Tett's story begins in 1994, and focuses on the work of a group of bold, young bankers at J.P. Morgan who took “swaps” and helped turn them into the exotic credit derivatives that would later bring down the world's financial system. It's a “bitter irony,” Tett says, that the J.P Morgan derivative team thought derivatives would be good for the financial system; she quotes a member of that team as saying, “People are sitting around now and saying innovation is bad, that derivatives are this terrible thing, that credit derivatives should be banned. But really this crisis is not to do [sic] with derivatives.
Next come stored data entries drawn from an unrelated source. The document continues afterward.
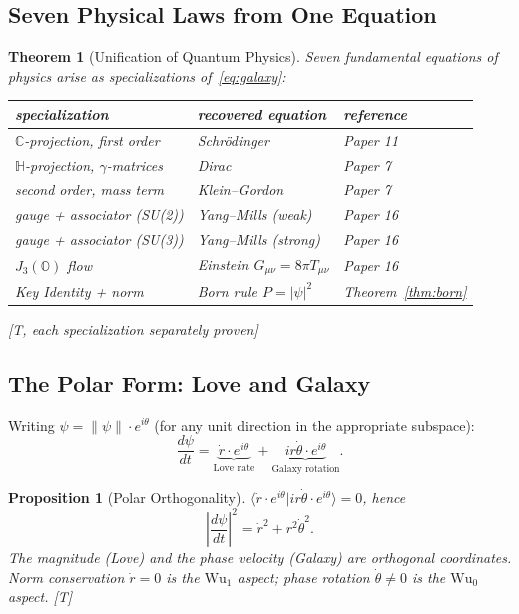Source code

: \documentclass[11pt, a4paper]{article}
\newtheorem{theorem}{Theorem}
\newtheorem{proposition}{Proposition}
\newcommand{\C}{\mathbb{C}}
\newcommand{\Hq}{\mathbb{H}}
\newcommand{\Oct}{\mathbb{O}}
\newcommand{\Wuz}{\mathrm{Wu}_0}
\newcommand{\Wuo}{\mathrm{Wu}_1}
\newcommand{\norm}[1]{\lVert #1 \rVert}
\newcommand{\braket}[2]{\langle #1 | #2 \rangle}
\begin{document}
\subsection{Seven Physical Laws from One Equation}

\begin{theorem}[Unification of Quantum Physics]
\label{thm:seven_laws}
Seven fundamental equations of physics arise as specializations
of~\eqref{eq:galaxy}:

\begin{center}
\begin{tabular}{@{}lll@{}}
\toprule
specialization & recovered equation & reference \\
\midrule
$\C$-projection, first order & Schr\"odinger & Paper 11 \\
$\Hq$-projection, $\gamma$-matrices & Dirac & Paper 7 \\
second order, mass term & Klein--Gordon & Paper 7 \\
gauge + associator (SU(2)) & Yang--Mills (weak) & Paper 16 \\
gauge + associator (SU(3)) & Yang--Mills (strong) & Paper 16 \\
$J_3(\Oct)$ flow & Einstein $G_{\mu\nu} = 8\pi T_{\mu\nu}$ & Paper 16 \\
Key Identity + norm & Born rule $P = |\psi|^2$ & Theorem~\ref{thm:born} \\
\bottomrule
\end{tabular}
\end{center}
[T, each specialization separately proven]
\end{theorem}

\subsection{The Polar Form: Love and Galaxy}

Writing $\psi = \norm{\psi} \cdot e^{i\theta}$ (for any unit direction
in the appropriate subspace):
\begin{equation}
\frac{d\psi}{dt} = \underbrace{\dot r \cdot e^{i\theta}}_{\text{Love rate}}
+ \underbrace{i r \dot\theta \cdot e^{i\theta}}_{\text{Galaxy rotation}}.
\end{equation}

\begin{proposition}[Polar Orthogonality]
\label{prop:polar_orth}
$\braket{\dot r \cdot e^{i\theta}}{i r \dot\theta \cdot e^{i\theta}} = 0$,
hence
\begin{equation}
\left|\frac{d\psi}{dt}\right|^2 = \dot r^2 + r^2 \dot\theta^2.
\end{equation}
The magnitude (Love) and the phase velocity (Galaxy) are orthogonal
coordinates. Norm conservation $\dot r = 0$ is the $\Wuo$ aspect;
phase rotation $\dot\theta \neq 0$ is the $\Wuz$ aspect. [T]
\end{proposition}
\end{document}
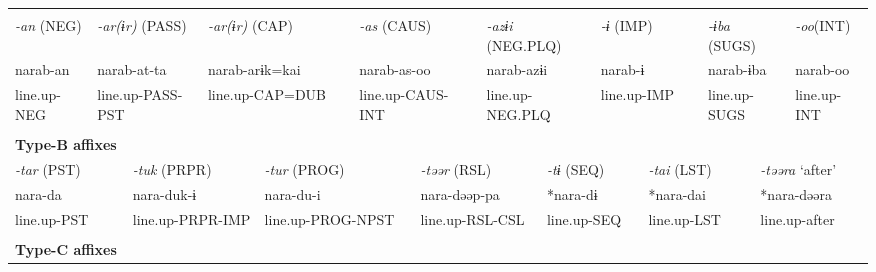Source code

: \tabletail{}
\tablelasttail{}
\begin{tabularx}{\textwidth}{XXXXXXXXXm{}XXXXXXXXXXXX}
\lsptoprule
\multicolumn{22}{X}{{\bfseries Type-A affixes}}\\
{ \textit{{}-an} (NEG)} & \multicolumn{5}{X}{{ \textit{{}-ar(ɨr)} (PASS)}} & \multicolumn{3}{X}{{ \textit{{}-ar(ɨr)} (CAP)}} & \multicolumn{4}{X}{{ \textit{{}-as} (CAUS)}} & \multicolumn{4}{X}{{ \textit{{}-azɨi} (NEG.PLQ)}} & \multicolumn{2}{X}{{ \textit{{}-ɨ} (IMP)}} & \multicolumn{2}{X}{{ \textit{{}-ɨba} (SUGS)}} & { \textit{{}-oo}(INT)}\\
{ narab-an} & \multicolumn{5}{X}{{ narab-at-ta}} & \multicolumn{3}{X}{{ narab-arɨk=kai}} & \multicolumn{4}{X}{{ narab-as-oo}} & \multicolumn{4}{X}{{ narab-azɨi}} & \multicolumn{2}{X}{{ narab-ɨ}} & \multicolumn{2}{X}{{ narab-ɨba}} & { narab-oo}\\
line.up-NEG & \multicolumn{5}{X}{line.up-PASS-PST} & \multicolumn{3}{X}{line.up-CAP=DUB} & \multicolumn{4}{X}{line.up-CAUS-INT} & \multicolumn{4}{X}{line.up-NEG.PLQ} & \multicolumn{2}{X}{line.up-IMP} & \multicolumn{2}{X}{line.up-SUGS} & line.up-INT\\
\multicolumn{22}{X}{}\\
\multicolumn{22}{X}{{\bfseries Type-B affixes}}\\
\multicolumn{3}{X}{{ \textit{{}-tar} (PST)}} & \multicolumn{4}{X}{{ \textit{{}-tuk} (PRPR)}} & \multicolumn{4}{X}{{ \textit{{}-tur} (PROG)}} & \multicolumn{4}{X}{{ \textit{{}-təər} (RSL)}} & \multicolumn{3}{X}{{ \textit{{}-tɨ} (SEQ)}} & \multicolumn{2}{X}{{ \textit{{}-tai} (LST)}} & \multicolumn{2}{X}{{ \textit{{}-təəra} ‘after’}}\\
\multicolumn{3}{X}{{ nara-da}} & \multicolumn{4}{X}{{ nara-duk-ɨ}} & \multicolumn{4}{X}{{ nara-du-i}} & \multicolumn{4}{X}{{ nara-dəəp-pa}} & \multicolumn{3}{X}{{ *nara-dɨ}} & \multicolumn{2}{X}{{ *nara-dai}} & \multicolumn{2}{X}{{ *nara-dəəra}}\\
\multicolumn{3}{X}{line.up-PST} & \multicolumn{4}{X}{line.up-PRPR-IMP} & \multicolumn{4}{X}{line.up-PROG-NPST} & \multicolumn{4}{X}{line.up-RSL-CSL} & \multicolumn{3}{X}{line.up-SEQ} & \multicolumn{2}{X}{line.up-LST} & \multicolumn{2}{X}{{ line.up-after}}\\
\multicolumn{3}{X}{} & \multicolumn{4}{X}{} & \multicolumn{4}{X}{} & \multicolumn{4}{X}{} & \multicolumn{3}{X}{} & \multicolumn{2}{X}{} & \multicolumn{2}{X}{}\\
\multicolumn{22}{X}{{\bfseries Type-C affixes}}\\

\end{tabularx}
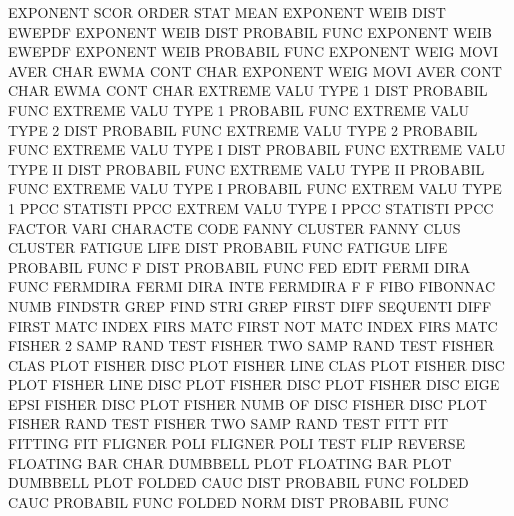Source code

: EXPONENT SCOR                           ORDER    STAT MEAN
EXPONENT WEIB DIST                      EWEPDF
EXPONENT WEIB DIST                      PROBABIL FUNC
EXPONENT WEIB                           EWEPDF
EXPONENT WEIB                           PROBABIL FUNC
EXPONENT WEIG MOVI AVER CHAR            EWMA     CONT CHAR
EXPONENT WEIG MOVI AVER CONT CHAR       EWMA     CONT CHAR
EXTREME  VALU TYPE 1    DIST            PROBABIL FUNC
EXTREME  VALU TYPE 1                    PROBABIL FUNC
EXTREME  VALU TYPE 2    DIST            PROBABIL FUNC
EXTREME  VALU TYPE 2                    PROBABIL FUNC
EXTREME  VALU TYPE I    DIST            PROBABIL FUNC
EXTREME  VALU TYPE II   DIST            PROBABIL FUNC
EXTREME  VALU TYPE II                   PROBABIL FUNC
EXTREME  VALU TYPE I                    PROBABIL FUNC
EXTREM   VALU TYPE 1    PPCC            STATISTI PPCC
EXTREM   VALU TYPE I    PPCC            STATISTI PPCC
FACTOR   VARI                           CHARACTE CODE
FANNY                                   CLUSTER
FANNY    CLUS                           CLUSTER
FATIGUE  LIFE DIST                      PROBABIL FUNC
FATIGUE  LIFE                           PROBABIL FUNC
F        DIST                           PROBABIL FUNC
FED                                     EDIT
FERMI    DIRA FUNC                      FERMDIRA
FERMI    DIRA INTE                      FERMDIRA
F                                       F
FIBO                                    FIBONNAC NUMB
FINDSTR                                 GREP
FIND     STRI                           GREP
FIRST    DIFF                           SEQUENTI DIFF
FIRST    MATC                           INDEX    FIRS MATC
FIRST    NOT  MATC                      INDEX    FIRS MATC
FISHER   2    SAMP RAND TEST            FISHER   TWO  SAMP RAND TEST
FISHER   CLAS PLOT                      FISHER   DISC PLOT
FISHER   LINE CLAS PLOT                 FISHER   DISC PLOT
FISHER   LINE DISC PLOT                 FISHER   DISC PLOT
FISHER   DISC EIGE EPSI                 FISHER   DISC PLOT
FISHER   NUMB OF   DISC                 FISHER   DISC PLOT
FISHER   RAND TEST                      FISHER   TWO  SAMP RAND TEST
FITT                                    FIT
FITTING                                 FIT
FLIGNER  POLI                           FLIGNER  POLI TEST
FLIP                                    REVERSE
FLOATING BAR  CHAR                      DUMBBELL PLOT
FLOATING BAR  PLOT                      DUMBBELL PLOT
FOLDED   CAUC DIST                      PROBABIL FUNC
FOLDED   CAUC                           PROBABIL FUNC
FOLDED   NORM DIST                      PROBABIL FUNC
It is about bad mortgage lending, bad risk management practices, how the innovation was used.”
In essence, financiers borrowed the concept of the futures contracts (used since antiquity) that let farmers trade away the risk of loss on their crops. Why not use derivatives to trade the risk linked to corporate bonds and loans — to allow lenders to dampen default risk by trading it away? “If you could really insure banks and other lenders against default risk, that might well unleash a great wave of capital into the economy,” Tett writes.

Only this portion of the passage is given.